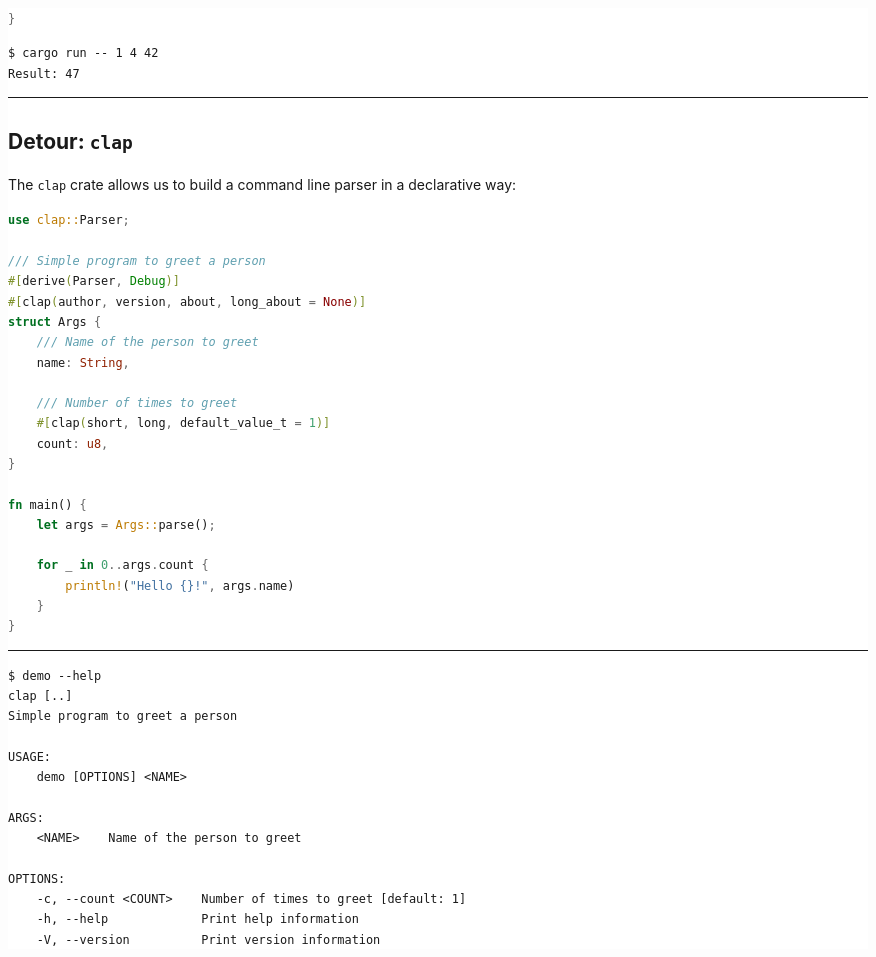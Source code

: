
 ```rust
}
```

```text
$ cargo run -- 1 4 42
Result: 47
```

---

## Detour: `clap`

The `clap` crate allows us to build a command line parser in a declarative way:

```rust
use clap::Parser;

/// Simple program to greet a person
#[derive(Parser, Debug)]
#[clap(author, version, about, long_about = None)]
struct Args {
    /// Name of the person to greet
    name: String,

    /// Number of times to greet
    #[clap(short, long, default_value_t = 1)]
    count: u8,
}

fn main() {
    let args = Args::parse();

    for _ in 0..args.count {
        println!("Hello {}!", args.name)
    }
}
```

----

```text
$ demo --help
clap [..]
Simple program to greet a person

USAGE:
    demo [OPTIONS] <NAME>

ARGS:
    <NAME>    Name of the person to greet

OPTIONS:
    -c, --count <COUNT>    Number of times to greet [default: 1]
    -h, --help             Print help information
    -V, --version          Print version information
```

________

▶ [Work item]: Across the whole listing above, state how many lines contain "person". Only the number is wanted.

▶ [Result for this exercise]: 4